Gesù non sta pregando “se stesso” nel senso banale del termine. Sta vivendo, nella sua natura umana, il rapporto eterno che ha con il Padre nella Trinità. Il Getsemani non contraddice la divinità di Cristo, ma ne offre una delle prove più potenti: solo il vero Dio fatto vero uomo può unire in sé, senza confusione, la sofferenza umana e l’obbedienza divina.

“IL SERVO DI DIO” E IL MISTERO DI CRISTO

“IL SERVO DI DIO” E IL MISTERO DI CRISTO
di Giuseppe Monno

Atti 3,13
“Il Dio di Abramo, di Isacco e di Giacobbe, il Dio dei nostri padri, ha glorificato il suo servo Gesù, che voi avete consegnato e rinnegato di fronte a Pilato, mentre egli aveva deciso di liberarlo.”

Queste parole di Pietro, pronunciate al portico di Salomone dopo la guarigione dello storpio, dischiudono tutta la profondità del mistero cristologico. L’apostolo definisce Gesù “servo di Dio”: un’espressione che, a prima vista, potrebbe sembrare in tensione con la fede nella sua divinità.

In realtà, alla luce della Rivelazione, essa ne rivela il significato più autentico. Il titolo di “servo” richiama la figura del Servo sofferente annunciata dai profeti e manifesta la libera obbedienza del Figlio al disegno salvifico del Padre. Non diminuisce la sua dignità divina, ma ne svela la modalità: una divinità che si dona, si abbassa e si consegna per amore.

In questa prospettiva, l’espressione di Pietro non contraddice, ma illumina il cuore del mistero dell’Incarnazione: in Gesù si uniscono inseparabilmente la vera natura divina e la vera natura umana, nella piena comunione di volontà e di amore con il Padre.

Gesù “servo di Dio” secondo la sua natura umana

Quando Pietro parla del “servo di Dio”, egli si riferisce a Cristo nella sua condizione umana. Il Figlio eterno del Padre, assumendo la nostra natura, ha liberamente preso la forma di servo:

“Pur essendo nella condizione di Dio, non considerò un tesoro geloso la sua uguaglianza con Dio, ma svuotò se stesso, assumendo la condizione di servo e divenendo simile agli uomini” (Filippesi 2,6-7).

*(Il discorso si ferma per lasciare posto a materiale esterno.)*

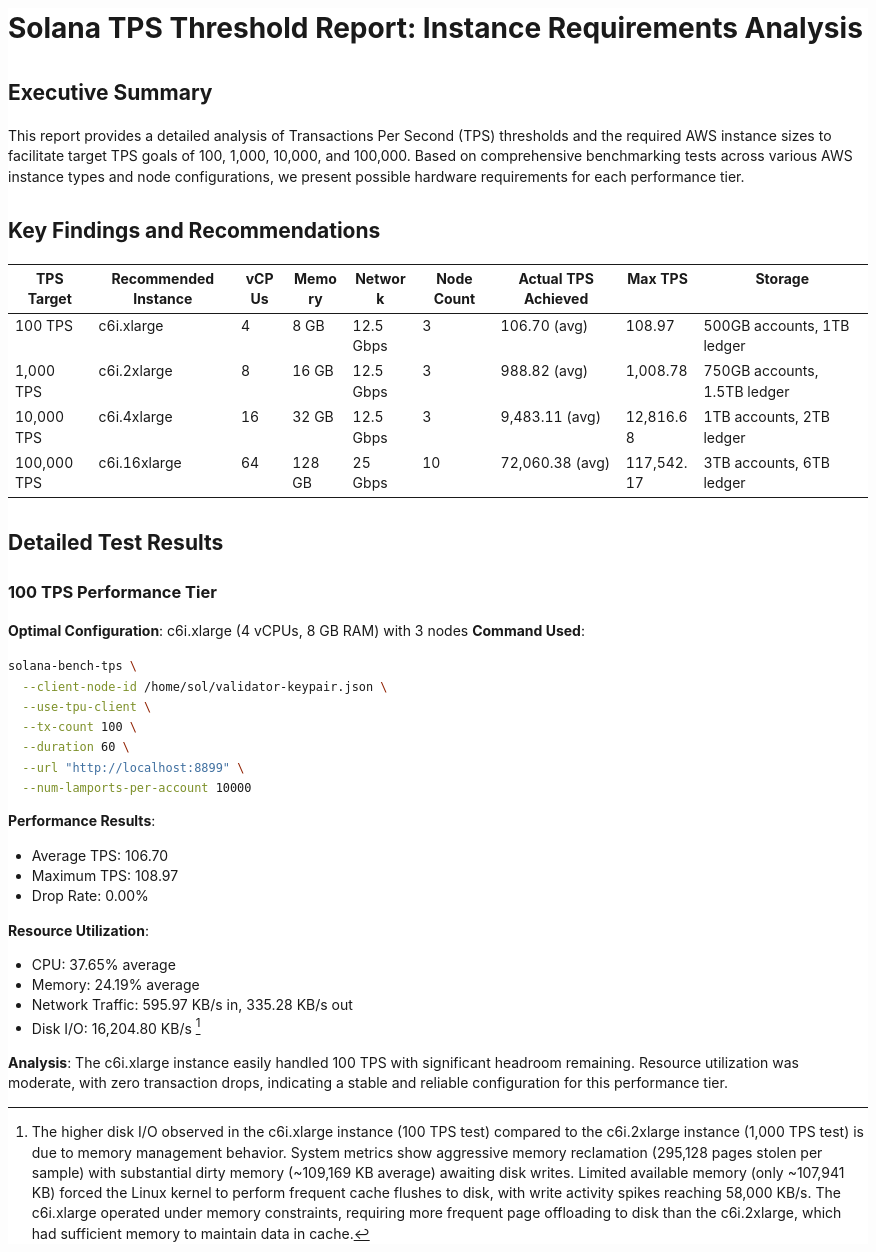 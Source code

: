 # Solana TPS Threshold Report: Instance Requirements Analysis

## Executive Summary

This report provides a detailed analysis of Transactions Per Second (TPS) thresholds and the required AWS instance sizes to facilitate target TPS goals of 100, 1,000, 10,000, and 100,000. Based on comprehensive benchmarking tests across various AWS instance types and node configurations, we present possible hardware requirements for each performance tier.

## Key Findings and Recommendations

| TPS Target | Recommended Instance | vCPUs | Memory | Network | Node Count | Actual TPS Achieved | Max TPS | Storage |
|------------|---------------------|-------|--------|---------|------------|---------------------|---------|---------|
| 100 TPS    | c6i.xlarge          | 4     | 8 GB   | 12.5 Gbps | 3        | 106.70 (avg)        | 108.97  | 500GB accounts, 1TB ledger |
| 1,000 TPS  | c6i.2xlarge         | 8     | 16 GB  | 12.5 Gbps | 3        | 988.82 (avg)        | 1,008.78 | 750GB accounts, 1.5TB ledger |
| 10,000 TPS | c6i.4xlarge         | 16    | 32 GB  | 12.5 Gbps | 3        | 9,483.11 (avg)      | 12,816.68 | 1TB accounts, 2TB ledger |
| 100,000 TPS | c6i.16xlarge       | 64    | 128 GB | 25 Gbps   | 10       | 72,060.38 (avg)     | 117,542.17 | 3TB accounts, 6TB ledger |

## Detailed Test Results

### 100 TPS Performance Tier

**Optimal Configuration**: c6i.xlarge (4 vCPUs, 8 GB RAM) with 3 nodes
**Command Used**:
```bash
solana-bench-tps \
  --client-node-id /home/sol/validator-keypair.json \
  --use-tpu-client \
  --tx-count 100 \
  --duration 60 \
  --url "http://localhost:8899" \
  --num-lamports-per-account 10000
```

**Performance Results**:
- Average TPS: 106.70
- Maximum TPS: 108.97
- Drop Rate: 0.00%

**Resource Utilization**:
- CPU: 37.65% average
- Memory: 24.19% average
- Network Traffic: 595.97 KB/s in, 335.28 KB/s out
- Disk I/O: 16,204.80 KB/s [^1]

**Analysis**: The c6i.xlarge instance easily handled 100 TPS with significant headroom remaining. Resource utilization was moderate, with zero transaction drops, indicating a stable and reliable configuration for this performance tier.


[^1]: The higher disk I/O observed in the c6i.xlarge instance (100 TPS test) compared to the c6i.2xlarge instance (1,000 TPS test) is due to memory management behavior. System metrics show aggressive memory reclamation (295,128 pages stolen per sample) with substantial dirty memory (~109,169 KB average) awaiting disk writes. Limited available memory (only ~107,941 KB) forced the Linux kernel to perform frequent cache flushes to disk, with write activity spikes reaching 58,000 KB/s. The c6i.xlarge operated under memory constraints, requiring more frequent page offloading to disk than the c6i.2xlarge, which had sufficient memory to maintain data in cache.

Questo abbassamento volontario — la kenosi — non diminuisce in alcun modo la divinità del Figlio; al contrario, ne rivela la grandezza nella forma dell’amore che si dona e dell’obbedienza filiale. Nella sua umanità, Gesù si manifesta come il Servo perfetto, totalmente consegnato alla volontà del Padre.

Tale figura era stata prefigurata nei canti del Servo del Signore annunciati dal profeta Isaia (Isaia 42,1-9; 49,1-6; 50,4-9; 52,13–53,12). In essi si delinea il volto di un inviato mite e fedele, chiamato a portare la giustizia e a caricarsi delle sofferenze del suo popolo.

“Ecco il mio servo che io sostengo, il mio eletto in cui mi compiaccio; ho posto il mio spirito su di lui” (Isaia 42,1).

Chiamando Gesù “servo di Dio”, Pietro riconosce in Lui il compimento pieno di questa profezia: il Servo che, mediante l’obbedienza fino alla morte, prende su di sé il peccato del mondo e, proprio per questo, viene glorificato dal Padre nella risurrezione. In tal modo, la via dell’umiliazione si rivela come la via della gloria, e il servizio come la forma suprema della signoria divina.

Gesù “glorificato” come Figlio di Dio

Pietro aggiunge: “Il Dio dei nostri padri ha glorificato il suo servo Gesù”. Nella prospettiva giovannea e neotestamentaria, la glorificazione coincide con il mistero pasquale: la risurrezione e l’esaltazione di Cristo alla destra del Padre (Giovanni 12,23; 17,1; Atti 2,33).

In tal modo, proprio nell’umanità di Gesù, il Padre manifesta pienamente la sua gloria, riconoscendo e coronando l’obbedienza perfetta del Figlio (Ebrei 5,8-9). Colui che si è abbassato fino alla morte viene innalzato nella gloria: l’umiliazione si trasfigura in esaltazione.

Così, il “servo” si rivela come il Signore. La sua glorificazione non è soltanto un ritorno alla gloria eterna che possiede come Figlio, ma anche l’elevazione della sua umanità, ormai resa partecipe della vita divina.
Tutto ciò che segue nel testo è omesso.